%%

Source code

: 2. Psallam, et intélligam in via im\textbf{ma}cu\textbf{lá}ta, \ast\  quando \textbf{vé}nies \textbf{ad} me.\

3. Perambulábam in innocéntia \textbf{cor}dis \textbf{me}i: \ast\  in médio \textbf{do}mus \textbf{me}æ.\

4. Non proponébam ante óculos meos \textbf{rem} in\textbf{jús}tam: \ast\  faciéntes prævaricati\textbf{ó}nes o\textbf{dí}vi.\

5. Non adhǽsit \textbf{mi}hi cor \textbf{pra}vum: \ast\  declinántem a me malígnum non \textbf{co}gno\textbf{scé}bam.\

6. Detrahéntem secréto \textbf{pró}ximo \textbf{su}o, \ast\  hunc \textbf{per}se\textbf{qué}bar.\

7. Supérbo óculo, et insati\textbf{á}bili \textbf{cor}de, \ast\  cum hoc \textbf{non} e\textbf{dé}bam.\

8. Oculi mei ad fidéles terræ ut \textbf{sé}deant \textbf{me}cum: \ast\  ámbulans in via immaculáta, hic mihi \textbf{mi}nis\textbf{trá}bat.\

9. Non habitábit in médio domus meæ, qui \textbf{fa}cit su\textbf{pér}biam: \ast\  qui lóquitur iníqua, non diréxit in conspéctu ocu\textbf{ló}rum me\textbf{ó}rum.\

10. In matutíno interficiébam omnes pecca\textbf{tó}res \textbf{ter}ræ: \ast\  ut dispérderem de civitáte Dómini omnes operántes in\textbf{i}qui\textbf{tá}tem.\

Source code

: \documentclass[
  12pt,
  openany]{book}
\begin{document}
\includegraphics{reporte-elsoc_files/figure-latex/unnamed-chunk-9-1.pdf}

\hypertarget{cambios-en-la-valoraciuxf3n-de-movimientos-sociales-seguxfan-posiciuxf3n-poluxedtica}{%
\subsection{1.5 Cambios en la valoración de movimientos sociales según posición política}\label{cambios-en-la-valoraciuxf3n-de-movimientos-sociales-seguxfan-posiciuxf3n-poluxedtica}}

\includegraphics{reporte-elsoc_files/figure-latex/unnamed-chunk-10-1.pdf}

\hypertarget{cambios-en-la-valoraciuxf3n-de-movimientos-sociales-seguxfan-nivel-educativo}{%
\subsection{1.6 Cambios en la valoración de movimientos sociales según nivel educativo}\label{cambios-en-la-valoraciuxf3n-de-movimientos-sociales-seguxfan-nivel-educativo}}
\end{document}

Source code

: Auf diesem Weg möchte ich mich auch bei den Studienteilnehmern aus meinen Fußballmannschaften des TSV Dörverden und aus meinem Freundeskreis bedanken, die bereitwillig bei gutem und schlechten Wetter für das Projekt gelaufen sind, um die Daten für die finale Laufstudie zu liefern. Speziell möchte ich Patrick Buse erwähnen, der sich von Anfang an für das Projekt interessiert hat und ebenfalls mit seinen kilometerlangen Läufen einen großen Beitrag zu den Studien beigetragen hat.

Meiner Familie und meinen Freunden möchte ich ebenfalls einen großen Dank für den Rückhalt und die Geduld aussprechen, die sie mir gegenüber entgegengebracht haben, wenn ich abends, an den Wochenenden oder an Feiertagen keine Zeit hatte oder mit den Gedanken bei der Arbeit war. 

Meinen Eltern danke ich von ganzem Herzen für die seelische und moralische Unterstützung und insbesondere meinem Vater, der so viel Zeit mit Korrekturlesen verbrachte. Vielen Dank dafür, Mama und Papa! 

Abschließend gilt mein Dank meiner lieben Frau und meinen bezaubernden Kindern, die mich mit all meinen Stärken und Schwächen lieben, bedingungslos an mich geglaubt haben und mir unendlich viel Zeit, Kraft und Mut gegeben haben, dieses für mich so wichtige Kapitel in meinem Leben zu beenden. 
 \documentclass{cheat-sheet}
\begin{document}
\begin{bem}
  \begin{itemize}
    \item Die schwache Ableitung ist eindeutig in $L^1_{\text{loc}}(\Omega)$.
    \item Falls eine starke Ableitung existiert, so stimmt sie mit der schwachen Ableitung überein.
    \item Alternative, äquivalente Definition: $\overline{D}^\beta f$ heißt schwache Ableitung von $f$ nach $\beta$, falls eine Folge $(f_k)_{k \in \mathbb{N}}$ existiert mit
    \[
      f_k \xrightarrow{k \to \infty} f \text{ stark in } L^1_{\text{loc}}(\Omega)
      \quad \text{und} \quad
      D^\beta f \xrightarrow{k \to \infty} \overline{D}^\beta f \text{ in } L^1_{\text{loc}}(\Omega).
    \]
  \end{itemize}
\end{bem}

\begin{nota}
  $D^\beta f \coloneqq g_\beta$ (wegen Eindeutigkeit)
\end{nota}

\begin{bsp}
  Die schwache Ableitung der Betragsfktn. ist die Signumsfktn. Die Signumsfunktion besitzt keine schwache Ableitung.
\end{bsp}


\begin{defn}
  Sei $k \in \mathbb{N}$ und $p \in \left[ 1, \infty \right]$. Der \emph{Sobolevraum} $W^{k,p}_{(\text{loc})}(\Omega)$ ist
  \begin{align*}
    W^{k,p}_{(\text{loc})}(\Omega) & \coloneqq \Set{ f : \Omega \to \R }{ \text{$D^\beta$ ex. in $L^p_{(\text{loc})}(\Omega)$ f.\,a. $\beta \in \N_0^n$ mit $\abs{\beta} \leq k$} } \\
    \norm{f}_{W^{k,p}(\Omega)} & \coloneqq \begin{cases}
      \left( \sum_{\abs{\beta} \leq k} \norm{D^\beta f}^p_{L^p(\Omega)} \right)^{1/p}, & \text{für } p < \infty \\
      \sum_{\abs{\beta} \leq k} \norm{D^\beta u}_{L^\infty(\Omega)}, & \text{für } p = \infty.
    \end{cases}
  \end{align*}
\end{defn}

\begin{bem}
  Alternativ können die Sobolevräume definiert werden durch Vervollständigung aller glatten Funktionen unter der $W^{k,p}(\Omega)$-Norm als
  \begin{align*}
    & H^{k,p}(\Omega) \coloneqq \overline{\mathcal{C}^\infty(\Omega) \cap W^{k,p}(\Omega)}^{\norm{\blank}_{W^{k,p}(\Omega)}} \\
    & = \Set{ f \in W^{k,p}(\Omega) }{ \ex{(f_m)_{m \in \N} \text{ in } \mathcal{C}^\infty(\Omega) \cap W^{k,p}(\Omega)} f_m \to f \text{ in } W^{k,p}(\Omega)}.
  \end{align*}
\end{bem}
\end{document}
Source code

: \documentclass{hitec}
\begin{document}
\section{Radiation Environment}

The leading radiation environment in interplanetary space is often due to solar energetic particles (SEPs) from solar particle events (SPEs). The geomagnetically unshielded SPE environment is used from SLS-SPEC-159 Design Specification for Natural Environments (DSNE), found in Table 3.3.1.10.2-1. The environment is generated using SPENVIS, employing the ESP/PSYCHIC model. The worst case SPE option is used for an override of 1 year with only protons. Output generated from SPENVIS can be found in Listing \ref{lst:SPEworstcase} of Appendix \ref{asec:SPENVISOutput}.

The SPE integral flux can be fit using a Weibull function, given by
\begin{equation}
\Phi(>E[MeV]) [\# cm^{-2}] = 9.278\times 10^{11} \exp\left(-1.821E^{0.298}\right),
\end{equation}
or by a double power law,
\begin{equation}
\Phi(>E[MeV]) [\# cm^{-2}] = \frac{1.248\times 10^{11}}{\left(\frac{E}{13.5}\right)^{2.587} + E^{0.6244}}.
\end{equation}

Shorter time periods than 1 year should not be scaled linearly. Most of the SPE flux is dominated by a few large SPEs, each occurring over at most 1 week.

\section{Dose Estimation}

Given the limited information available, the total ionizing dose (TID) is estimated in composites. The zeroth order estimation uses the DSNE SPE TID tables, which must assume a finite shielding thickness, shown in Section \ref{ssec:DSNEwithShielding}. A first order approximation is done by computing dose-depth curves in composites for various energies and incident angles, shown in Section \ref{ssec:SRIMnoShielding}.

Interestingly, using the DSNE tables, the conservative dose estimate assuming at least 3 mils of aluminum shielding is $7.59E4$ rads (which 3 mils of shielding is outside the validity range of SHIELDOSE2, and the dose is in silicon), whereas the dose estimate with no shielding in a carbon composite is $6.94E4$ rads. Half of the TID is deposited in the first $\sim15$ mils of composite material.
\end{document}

%%

EXERCISE DIRECTIONS: What lines of the material above include "haben"? Copy each one.

EXERCISE ANSWER:
Meiner Familie und meinen Freunden möchte ich ebenfalls einen großen Dank für den Rückhalt und die Geduld aussprechen, die sie mir gegenüber entgegengebracht haben, wenn ich abends, an den Wochenenden oder an Feiertagen keine Zeit hatte oder mit den Gedanken bei der Arbeit war. 
Abschließend gilt mein Dank meiner lieben Frau und meinen bezaubernden Kindern, die mich mit all meinen Stärken und Schwächen lieben, bedingungslos an mich geglaubt haben und mir unendlich viel Zeit, Kraft und Mut gegeben haben, dieses für mich so wichtige Kapitel in meinem Leben zu beenden. 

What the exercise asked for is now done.